There are lots of ways to work against this and I will share some of my favourites. The first one is to read and listen widely. Podcasts are great resource and I often rave about TED Talks. If you listen to what's on offer, you will hear from smart, diverse and eclectic people on a broad range of topics. They challenge the way you think, and that is the key. Don't skip content that seems less appealing, as that reinforces your current mindset instead of evolving your future one. And listening to an AFL podcast (or the same shock-jock radio daily) may be entertaining and comfortable, but it's unlikely to rewire your brain.
Reading is another excellent method, and a great book to call out is Simon Sinek’s The Infinite Game. The finite game has rules, a start and an end, and there is a winner. Think sport. In contrast, Sinek posits that business, life and (I suggest) governance is an infinite game, and if you play it by the finite game rulebook, you will fall short.
These ideas resonated when I attended a Governance Institute speaker event to listen to National Australia Bank Chair Philip Chronican. I will try to resist promoting the upcoming Governance & Risk Management Forums (oops, too late!) and suggest that attending events is a third way to gain exposure to people and ideas that are different to your own. Participating in events evolves your thinking and improves the diversity of thought you bring to any group.
Governance Institute speaker events are one of the ways that Governance Institute keeps a high profile, and it was great to see coverage in leading capital and national newspapers. Mr Chronican's comments include the danger of complacency (for business operations and governance) and a rousing call to arms for ‘governance with intent’. He flagged that good governance is not simply a process of ticking off checkboxes; it requires a diverse group of people who think and challenge. A test of ‘is this reflective of who we want to be? Is it achieving the mission we set out to take?’ was suggested. And Mr Chronican also highlighted the importance of inward review of every organisation’s own governance practices.

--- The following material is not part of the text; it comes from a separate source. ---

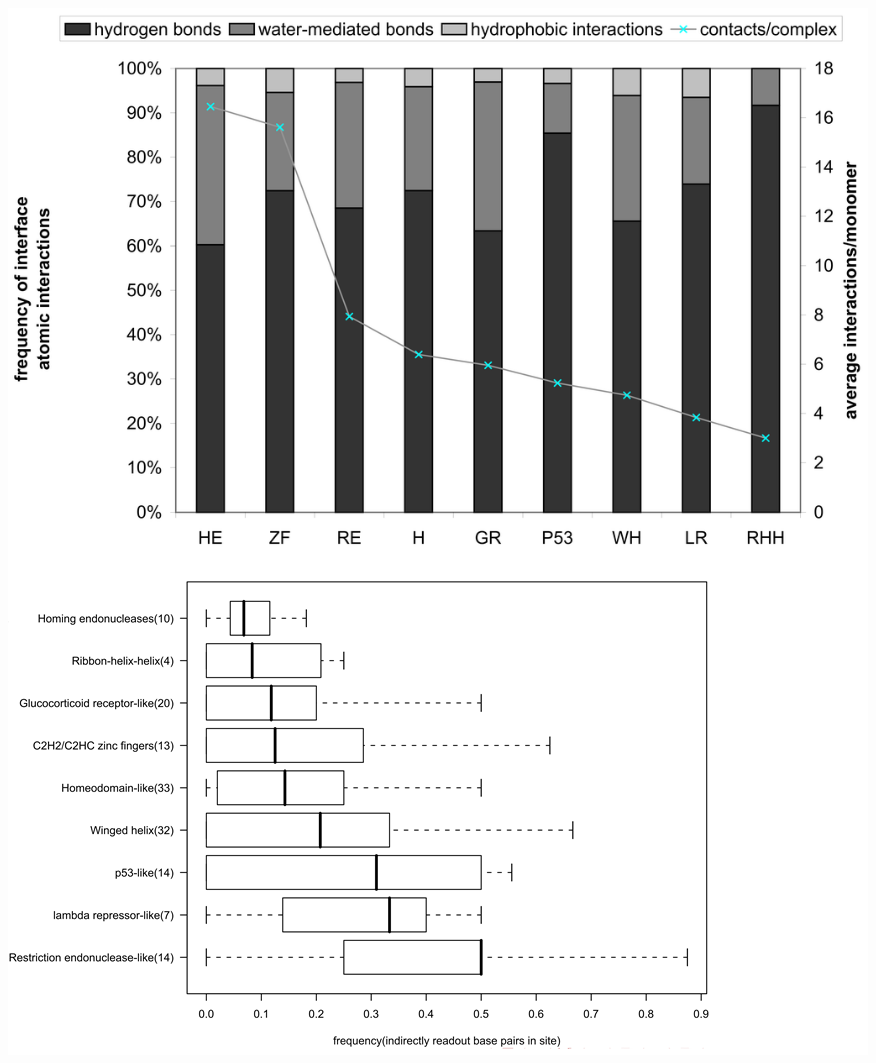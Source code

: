 ![Number of hydrogen bonds and VdW interactions across some SCOP superfamilies of DNA-binding proteins (right) and total atomic contacts per monomer (left). ZF=C2H2 Zinc Finger, RHH=Ribbon-helix-helix, from @ContrerasMoreira2010b](pics/direct-stats.png)

![Frequency of distorted DNA steps (indirect readout) of target DNA sites of some SCOP superfamilies of DNA-binding proteins, from @ContrerasMoreira2010b](pics/indirect-stats.png)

On this related front, I refer to your own Institute's governance review process. The independent, external process has been thought-provoking, with easy wins (and some sensitive topics) identified. Significant progress has been made towards the appointment of an independent, professional chair, and we will discuss this and other progress at our May AGM. For the safety and convenience of members and to maximum attendance, this will be a virtual meeting. I hope that many of you will be able to attend.